It is widely understood that part of the solution to the escalating problem of the shortage of well trained technical personnel in all advanced industrial nations involves attracting considerably more women to careers in STEM disciplines. In the United States, there is substantial occupational segregation by sex. Although women constitute 46 percent of the labor force, less than a quarter of the scientists and engineers in the country are women (Mervis, 2000). Precise international comparisons of occupational segregation are difficult because nations seldom use comparable detailed occupational coding systems (Jacobs, 1993, p. 133). However, available data do indicate not only the existence of such a gendered division of labor throughout Western Europe, but also the likelihood of its persistence. For example, while half of all university students in Germany are women, women represent only 34 percent of all students in the natural sciences and 19 percent of all students in engineering (Femtec, 2002, p. 2). Similarly, men were found to be over represented among computer science graduates in all 21 industrial nations considered in a recent study. In the United States, the “male over representation factor” is 2.10, in the United Kingdom 3.10, in France 4.57, and in Germany 5.58 (Charles & Bradley, 2005).

Approximately half the potential STEM talent pool consists of women. Therefore, in 2000, a United States government commission was charged with developing strategies to attract more women and minorities in STEM careers. The commission reported to the Committee on Science of the House of Representatives that significant barriers to these goals persist (Committee on Science, 2000). Such deterrents range from differing male/female attitudes toward science and technology that begin to diverge as early as elementary and middle school, to the absence of women faculty, mentors, and fellow students in college and university classrooms that create a “chilly climate for women” in these areas (AAUW, 2000; Seymour, 1999).

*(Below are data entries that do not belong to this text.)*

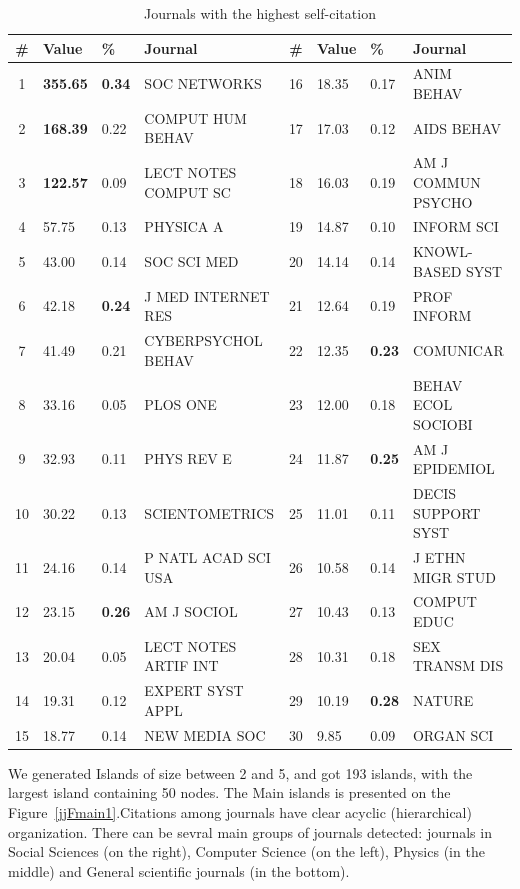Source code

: \documentclass[11pt]{article} %
\begin{document}
\begin{table}
\caption{Journals with the highest self-citation} \label{jselfcite}\medskip
\renewcommand{\arraystretch}{0.95}
\small
\begin{center}
\begin{tabular}{c|l|l|l|c|l|l|l|} 
\# &	Value& \% &	Journal &  \# &	Value& \% & Journal \\ \hline 
1 &	\textbf{355.65}&	\textbf{0.34}&	SOC NETWORKS&	16&	       18.35 &    0.17	  &     ANIM BEHAV\\
2 &	\textbf{168.39}&	0.22&	COMPUT HUM BEHAV&	17&    17.03 & 	  0.12	  &     AIDS BEHAV\\
3 &	\textbf{122.57}&	0.09&	LECT NOTES COMPUT SC&	18&    16.03 & 	  0.19	  &     AM J COMMUN PSYCHO \\
4 &	57.75&	0.13&	PHYSICA A&	19&	       14.87 &	  0.10	  &     INFORM SCI\\
5 &	43.00&	0.14&	SOC SCI MED&	20&	       14.14 &	  0.14	  &     KNOWL-BASED SYST\\
6 &	42.18&	\textbf{0.24}&	J MED INTERNET RES&	21&    12.64 &	  0.19	  &     PROF INFORM\\
7 &	41.49&	0.21&	CYBERPSYCHOL BEHAV&	22&    12.35 & 	 \textbf{0.23}	  &     COMUNICAR\\
8 &	33.16&	0.05&	PLOS ONE&	23&	       12.00 & 	  0.18	  &     BEHAV ECOL SOCIOBI \\
9 &	32.93&	0.11&	PHYS REV E&	24&	       11.87 & 	  \textbf{0.25}	  &     AM J EPIDEMIOL\\
10 &	30.22&	0.13&	SCIENTOMETRICS&	25&	       11.01 & 	  0.11	  &     DECIS SUPPORT SYST \\
11 &	24.16&	0.14&	P NATL ACAD SCI USA&	26&    10.58 & 	  0.14	  &     J ETHN MIGR STUD\\
12 &	23.15&	\textbf{0.26}&	AM J SOCIOL&	27&	       10.43 & 	  0.13	  &     COMPUT EDUC\\
13 &	20.04&	0.05&	LECT NOTES ARTIF INT&	28&    10.31 & 	  0.18	  &     SEX TRANSM DIS\\
14 &	19.31&	0.12&	EXPERT SYST APPL&	29&    10.19 & 	 \textbf{0.28}	  &     NATURE\\
15 &	18.77&	0.14&	NEW MEDIA SOC&	30&	       9.85 & 	  0.09	  &     ORGAN SCI\\ \hline 
\end{tabular} 
\end{center}
\end{table}  

We generated Islands of size between 2 and 5, and got 193 islands, with the largest island containing 50 nodes. The Main islands is presented on the Figure~\ref{jjFmain1}.Citations among journals have clear acyclic (hierarchical) organization. There can be sevral main groups of journals detected: journals in Social Sciences (on the right), Computer Science (on the left), Physics (in the middle) and General scientific journals (in the bottom).  \medskip 
\end{document}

A recent report by the Committee on Maximizing the Potential of Women in Academic Science and Engineering, created by the National Academies (2007) affirmed that women have the ability and drive to succeed in science and engineering, but they face persistent structural barriers and personal bias. As the result, they continue to be lost throughout every phase of their education. The report concludes that failure to act will be detrimental to our nation’s competitiveness.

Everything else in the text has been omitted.